What the exercise asks: In the copy of these records, include no pictures and change nothing else.

Dataset records:
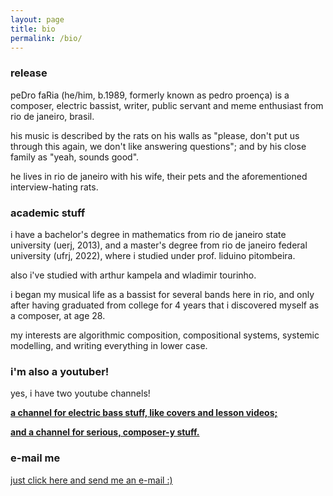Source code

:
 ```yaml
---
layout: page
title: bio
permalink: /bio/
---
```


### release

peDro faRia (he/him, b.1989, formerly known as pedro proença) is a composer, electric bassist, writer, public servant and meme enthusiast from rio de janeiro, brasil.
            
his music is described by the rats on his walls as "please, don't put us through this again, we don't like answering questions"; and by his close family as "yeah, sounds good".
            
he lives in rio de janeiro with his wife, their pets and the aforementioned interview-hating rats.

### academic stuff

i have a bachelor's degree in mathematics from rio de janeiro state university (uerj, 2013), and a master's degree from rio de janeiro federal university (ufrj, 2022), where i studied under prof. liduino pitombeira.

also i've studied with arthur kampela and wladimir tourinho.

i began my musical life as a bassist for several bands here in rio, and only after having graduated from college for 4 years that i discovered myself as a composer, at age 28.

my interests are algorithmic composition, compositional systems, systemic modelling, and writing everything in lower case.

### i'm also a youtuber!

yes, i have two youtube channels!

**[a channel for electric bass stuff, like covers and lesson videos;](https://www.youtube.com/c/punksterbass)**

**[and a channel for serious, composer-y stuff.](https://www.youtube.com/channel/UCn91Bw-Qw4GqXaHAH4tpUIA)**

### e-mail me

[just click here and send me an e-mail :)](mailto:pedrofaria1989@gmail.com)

Solution for this problem:
Source code

:
 ```yaml
---
layout: page
title: bio
permalink: /bio/
---
```


### release

peDro faRia (he/him, b.1989, formerly known as pedro proença) is a composer, electric bassist, writer, public servant and meme enthusiast from rio de janeiro, brasil.
            
his music is described by the rats on his walls as "please, don't put us through this again, we don't like answering questions"; and by his close family as "yeah, sounds good".
            
he lives in rio de janeiro with his wife, their pets and the aforementioned interview-hating rats.

### academic stuff

i have a bachelor's degree in mathematics from rio de janeiro state university (uerj, 2013), and a master's degree from rio de janeiro federal university (ufrj, 2022), where i studied under prof. liduino pitombeira.

also i've studied with arthur kampela and wladimir tourinho.

i began my musical life as a bassist for several bands here in rio, and only after having graduated from college for 4 years that i discovered myself as a composer, at age 28.

my interests are algorithmic composition, compositional systems, systemic modelling, and writing everything in lower case.

### i'm also a youtuber!

yes, i have two youtube channels!

**[a channel for electric bass stuff, like covers and lesson videos;](https://www.youtube.com/c/punksterbass)**

**[and a channel for serious, composer-y stuff.](https://www.youtube.com/channel/UCn91Bw-Qw4GqXaHAH4tpUIA)**

### e-mail me

[just click here and send me an e-mail :)](mailto:pedrofaria1989@gmail.com)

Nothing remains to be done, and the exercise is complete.